Some embodiments may exclude one or more of blocks 405-440. For example, a change in axial force transmission efficiency based on a load transfer test (block 310) can be performed without first raising the drill bit 160 above the bottom of the well bore 165. In such an embodiment, the load on the hook can still be changed by adding a load on the hook or reducing the load on the hook, and the corresponding changes in pressure on the bit are determined as described above.

In some embodiments, the process of changing the axial force transmission efficiency based on the load transfer test (block 310) is performed while the drill string is spinning.
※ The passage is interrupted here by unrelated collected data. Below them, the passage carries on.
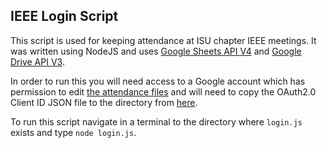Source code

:## IEEE Login Script

This script is used for keeping attendance at ISU chapter IEEE meetings. 
It was written using NodeJS and uses [Google Sheets API V4](https://developers.google.com/sheets/api/reference/rest/) and [Google Drive API V3](https://developers.google.com/drive/v3/reference/). 

In order to run this you will need access to a Google account which has permission to edit 
[the attendance files](https://drive.google.com/drive/u/1/folders/0B2RZchU2dvreZXd0SkpOOC16Slk) and will need to copy the OAuth2.0 Client ID JSON file to the directory from [here](https://console.developers.google.com/apis/credentials?project=silken-apex-192523).

To run this script navigate in a terminal to the directory where ```login.js``` exists and type ```node login.js```.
In other embodiments, the process of changing the axial force transmission efficiency based on the load transfer test (block 310) is performed while the rotation of the drill string and the rotation speed are allowed or not allowed to change during block 310. In some embodiments, the change process the axial force transmission efficiency, based on the load transfer test (block 310), is performed during the circulation of the fluid through the well bore 165. In other embodiments, the axial force transfer efficiency changing process based on the load transfer test (block 310) is performed without circulating the fluid through the well bore 165.
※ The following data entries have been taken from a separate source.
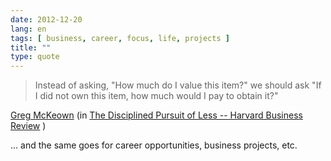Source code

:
 ```yaml
---
date: 2012-12-20
lang: en
tags: [ business, career, focus, life, projects ]
title: ""
type: quote
---
```


> Instead of asking, "How much do I value this item?" we should ask "If
> I did not own this item, how much would I pay to obtain it?"

[Greg McKeown](http://gregmckeown.com/) (in [The Disciplined Pursuit of
Less -- Harvard Business
Review](http://blogs.hbr.org/cs/2012/08/the_disciplined_pursuit_of_less.html)
)

... and the same goes for career opportunities, business projects, etc.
In FIG. 5 is a flowchart of an example of a process for changing an axial force transmission efficiency based on collected data (block 325). One or more measurements in the wellbore may be obtained from sensors at the bottom of the drill string, sensors at one or more sub 155, or sensors at or near the surface. In some embodiments, the axial force transmission efficiency varies based on time and depth information. In such embodiments, the axial force transmission efficiency varies based on a plurality of two or more times or depths depending on the hook load values. In some embodiments, one or more sensors are located along the drill string. Sensors measure properties indicating the load on the hook and send signals to processor 180. In some embodiments, data is transmitted from the sensors to processor 180 through a drill pipe equipped with wires. In other embodiments, data is transmitted from the sensors to the processor 180 via fiber optic cables in the drill string. Some embodiments are characterized by several sensors located on the drill string at different depths in the wellbore. In some embodiments, drilling operations are suspended when the sensors measure properties indicative of the load on the hook, while in other embodiments, measurements are taken by the sensor without interrupting drilling operations. In an embodiment, when drilling operations are paused, they are later resumed, which causes the sensors to move to a new depth in the wellbore, and measurements are performed again. In some embodiments, processor 180 interpolates measurements taken at different depths to determine a change in hook load as a function of depth. The sensor may include one or more strain sensors. In some embodiments, the downhole sensors are sealed strain gauges.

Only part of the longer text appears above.